Sonchus bulbosus subsp. bulbosus

25/10/2022 Le grand public ne retient souvent de la flore des dunes que les espèces dotées de fleurs spectaculaires et très voyantes, sortant de « l’ordinaire » : le lis des sables, le liseron des dunes (voir la chronique), la giroflée des dunes, le chardon bleu des dunes, … celles qui flattent les appareils photo entre autres. Cette approche laisse de côté tout un cortège de plantes soit à fleurs minuscules, dont les graminées, soit à fleurs considérées comme banales et proches d’espèces hyper communes. Dans ce dernier lot figurent les composées ou astéracées à fleurs jaunes toutes en languettes (Liguliflores) qui comptent des dizaines d’espèces effectivement très proches d’aspect et à peine regardées car assimilées aux pissenlits. Et pourtant, dans cette diversité foisonnante, on trouve des espèces aux modes de vie ou adaptations étonnantes et bien différentes en cela de l’archétype pissenlit. Le laiteron tubéreux ou crépis bulbeux en est un superbe exemple : une espèce qui ne paye pas de mine mais recèle de belles surprises quant à appareil souterrain. 

Méditerranéo-atlantique

Arrière-dune à gaillet des sables (Vendée)
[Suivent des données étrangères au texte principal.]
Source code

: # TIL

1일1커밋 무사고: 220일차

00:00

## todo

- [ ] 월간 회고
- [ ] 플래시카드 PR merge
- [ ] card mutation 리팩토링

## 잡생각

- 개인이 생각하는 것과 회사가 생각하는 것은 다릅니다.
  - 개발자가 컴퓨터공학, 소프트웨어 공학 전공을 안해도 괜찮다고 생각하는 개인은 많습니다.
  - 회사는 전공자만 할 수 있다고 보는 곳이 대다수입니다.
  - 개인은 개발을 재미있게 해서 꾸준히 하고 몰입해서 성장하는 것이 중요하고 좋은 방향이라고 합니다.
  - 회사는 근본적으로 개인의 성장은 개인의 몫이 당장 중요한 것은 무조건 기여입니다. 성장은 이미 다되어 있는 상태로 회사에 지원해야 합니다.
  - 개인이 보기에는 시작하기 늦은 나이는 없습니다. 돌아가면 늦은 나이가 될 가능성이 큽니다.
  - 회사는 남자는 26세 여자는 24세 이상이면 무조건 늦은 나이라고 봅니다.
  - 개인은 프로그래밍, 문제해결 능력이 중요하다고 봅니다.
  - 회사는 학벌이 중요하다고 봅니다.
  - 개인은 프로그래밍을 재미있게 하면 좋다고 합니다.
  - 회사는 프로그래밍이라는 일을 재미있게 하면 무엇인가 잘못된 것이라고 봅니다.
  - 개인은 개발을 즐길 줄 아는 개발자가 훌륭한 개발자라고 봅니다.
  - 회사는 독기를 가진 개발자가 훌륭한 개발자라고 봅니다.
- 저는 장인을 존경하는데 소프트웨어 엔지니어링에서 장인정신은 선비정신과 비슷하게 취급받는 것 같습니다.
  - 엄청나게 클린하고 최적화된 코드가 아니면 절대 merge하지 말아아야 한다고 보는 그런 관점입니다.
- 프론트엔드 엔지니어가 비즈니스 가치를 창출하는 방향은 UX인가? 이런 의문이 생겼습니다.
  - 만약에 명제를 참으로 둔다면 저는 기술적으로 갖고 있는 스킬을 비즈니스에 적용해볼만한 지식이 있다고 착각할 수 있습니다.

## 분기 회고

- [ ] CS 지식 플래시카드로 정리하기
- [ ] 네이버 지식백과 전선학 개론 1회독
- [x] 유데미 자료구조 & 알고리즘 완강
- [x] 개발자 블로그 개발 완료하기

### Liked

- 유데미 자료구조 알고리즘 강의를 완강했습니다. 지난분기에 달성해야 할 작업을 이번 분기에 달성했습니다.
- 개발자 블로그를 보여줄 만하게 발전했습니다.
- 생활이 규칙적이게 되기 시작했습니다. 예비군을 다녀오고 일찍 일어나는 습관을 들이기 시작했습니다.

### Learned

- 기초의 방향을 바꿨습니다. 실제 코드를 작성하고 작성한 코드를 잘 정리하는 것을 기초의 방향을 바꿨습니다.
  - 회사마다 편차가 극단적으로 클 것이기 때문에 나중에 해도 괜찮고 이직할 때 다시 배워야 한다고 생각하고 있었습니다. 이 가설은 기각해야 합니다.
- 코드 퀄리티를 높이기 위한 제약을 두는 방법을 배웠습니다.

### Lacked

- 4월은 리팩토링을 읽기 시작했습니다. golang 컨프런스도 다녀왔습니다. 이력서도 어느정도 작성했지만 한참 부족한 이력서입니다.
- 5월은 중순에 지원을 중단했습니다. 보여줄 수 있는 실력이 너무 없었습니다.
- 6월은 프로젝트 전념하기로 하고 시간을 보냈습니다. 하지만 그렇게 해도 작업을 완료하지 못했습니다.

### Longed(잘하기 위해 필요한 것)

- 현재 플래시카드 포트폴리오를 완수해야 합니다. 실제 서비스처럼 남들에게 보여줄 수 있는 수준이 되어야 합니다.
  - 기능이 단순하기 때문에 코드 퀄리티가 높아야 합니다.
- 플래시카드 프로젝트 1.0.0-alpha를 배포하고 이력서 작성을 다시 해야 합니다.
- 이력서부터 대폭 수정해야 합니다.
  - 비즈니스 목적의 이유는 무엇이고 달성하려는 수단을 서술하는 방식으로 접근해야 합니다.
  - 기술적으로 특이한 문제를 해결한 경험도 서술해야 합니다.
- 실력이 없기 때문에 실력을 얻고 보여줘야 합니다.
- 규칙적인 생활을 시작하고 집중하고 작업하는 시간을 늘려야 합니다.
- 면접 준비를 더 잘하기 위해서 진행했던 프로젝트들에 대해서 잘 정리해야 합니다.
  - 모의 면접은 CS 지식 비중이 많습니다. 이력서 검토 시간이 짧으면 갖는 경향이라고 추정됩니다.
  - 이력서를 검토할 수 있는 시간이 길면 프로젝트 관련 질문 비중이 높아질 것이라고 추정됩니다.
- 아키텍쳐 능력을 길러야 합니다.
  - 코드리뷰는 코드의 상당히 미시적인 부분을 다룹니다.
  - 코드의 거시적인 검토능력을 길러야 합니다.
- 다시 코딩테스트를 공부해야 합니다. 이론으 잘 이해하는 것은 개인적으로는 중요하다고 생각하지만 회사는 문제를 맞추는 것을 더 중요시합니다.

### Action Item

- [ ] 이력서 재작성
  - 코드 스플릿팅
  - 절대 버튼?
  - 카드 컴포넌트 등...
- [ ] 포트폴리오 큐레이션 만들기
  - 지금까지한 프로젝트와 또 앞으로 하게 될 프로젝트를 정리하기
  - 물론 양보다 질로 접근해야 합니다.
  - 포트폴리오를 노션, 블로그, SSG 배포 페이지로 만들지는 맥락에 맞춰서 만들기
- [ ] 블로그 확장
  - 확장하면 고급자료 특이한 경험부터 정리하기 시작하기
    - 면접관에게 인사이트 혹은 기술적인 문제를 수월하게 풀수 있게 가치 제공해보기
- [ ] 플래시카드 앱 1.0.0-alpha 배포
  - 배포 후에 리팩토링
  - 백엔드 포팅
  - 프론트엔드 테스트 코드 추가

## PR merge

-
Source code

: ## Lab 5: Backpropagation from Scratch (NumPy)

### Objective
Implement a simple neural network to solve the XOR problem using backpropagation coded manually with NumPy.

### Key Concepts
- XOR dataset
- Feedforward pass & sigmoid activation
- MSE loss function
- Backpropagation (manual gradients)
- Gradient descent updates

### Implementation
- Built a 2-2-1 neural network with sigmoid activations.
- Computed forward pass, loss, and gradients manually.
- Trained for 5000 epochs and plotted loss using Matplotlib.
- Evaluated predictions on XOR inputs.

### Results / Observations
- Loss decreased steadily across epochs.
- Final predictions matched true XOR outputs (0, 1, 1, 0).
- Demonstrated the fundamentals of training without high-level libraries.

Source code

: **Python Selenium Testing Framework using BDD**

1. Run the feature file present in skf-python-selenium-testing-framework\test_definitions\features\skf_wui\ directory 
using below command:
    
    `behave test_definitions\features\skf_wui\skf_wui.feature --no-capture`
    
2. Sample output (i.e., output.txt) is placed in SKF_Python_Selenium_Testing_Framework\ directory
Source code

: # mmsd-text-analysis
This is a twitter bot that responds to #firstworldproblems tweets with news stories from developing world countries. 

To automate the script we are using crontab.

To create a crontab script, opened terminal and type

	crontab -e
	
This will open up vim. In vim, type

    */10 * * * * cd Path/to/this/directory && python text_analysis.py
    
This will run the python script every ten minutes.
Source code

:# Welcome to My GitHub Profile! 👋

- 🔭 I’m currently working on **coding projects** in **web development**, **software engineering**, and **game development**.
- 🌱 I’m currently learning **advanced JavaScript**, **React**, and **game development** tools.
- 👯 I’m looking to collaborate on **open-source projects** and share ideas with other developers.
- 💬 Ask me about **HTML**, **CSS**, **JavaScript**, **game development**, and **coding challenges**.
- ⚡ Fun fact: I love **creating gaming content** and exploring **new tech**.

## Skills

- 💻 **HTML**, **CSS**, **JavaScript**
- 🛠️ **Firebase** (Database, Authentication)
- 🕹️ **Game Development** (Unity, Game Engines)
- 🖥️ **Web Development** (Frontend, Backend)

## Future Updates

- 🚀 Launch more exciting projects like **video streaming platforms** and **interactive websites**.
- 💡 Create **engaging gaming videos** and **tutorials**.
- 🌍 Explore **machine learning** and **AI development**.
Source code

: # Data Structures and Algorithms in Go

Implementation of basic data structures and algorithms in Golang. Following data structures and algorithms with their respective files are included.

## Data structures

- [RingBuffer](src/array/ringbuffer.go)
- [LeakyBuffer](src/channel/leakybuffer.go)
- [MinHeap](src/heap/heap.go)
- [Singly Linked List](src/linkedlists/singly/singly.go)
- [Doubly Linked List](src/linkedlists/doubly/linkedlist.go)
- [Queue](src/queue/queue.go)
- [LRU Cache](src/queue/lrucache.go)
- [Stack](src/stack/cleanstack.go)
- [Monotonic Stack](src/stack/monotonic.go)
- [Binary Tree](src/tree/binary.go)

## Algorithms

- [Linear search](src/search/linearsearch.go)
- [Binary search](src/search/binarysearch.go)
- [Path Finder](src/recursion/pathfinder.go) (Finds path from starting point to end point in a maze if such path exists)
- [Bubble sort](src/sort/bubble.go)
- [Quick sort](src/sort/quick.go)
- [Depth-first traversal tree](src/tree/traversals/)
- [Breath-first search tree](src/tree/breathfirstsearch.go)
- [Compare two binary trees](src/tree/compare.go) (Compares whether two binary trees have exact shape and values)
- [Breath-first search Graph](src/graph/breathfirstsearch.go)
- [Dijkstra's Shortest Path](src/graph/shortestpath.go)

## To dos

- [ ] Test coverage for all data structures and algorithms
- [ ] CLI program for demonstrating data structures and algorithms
Pour découvrir cette curiosité méconnue, voyons d’abord où la chercher. Le laiteron tubéreux ne vit en France qu’à proximité des côtes et ne monte pas au-delà de 400m vers l’intérieur. On le trouve sur toute la façade méditerranéenne, Corse incluse et une partie de la façade atlantique où il atteint sa limite nord aux îles Glénans. Il s’agit d’une répartition typiquement méditerranéo-atlantique, l’espèce étant présente depuis le Portugal au sud. Ceci traduit son besoin de chaleur (espèce thermophile) et de lumière. 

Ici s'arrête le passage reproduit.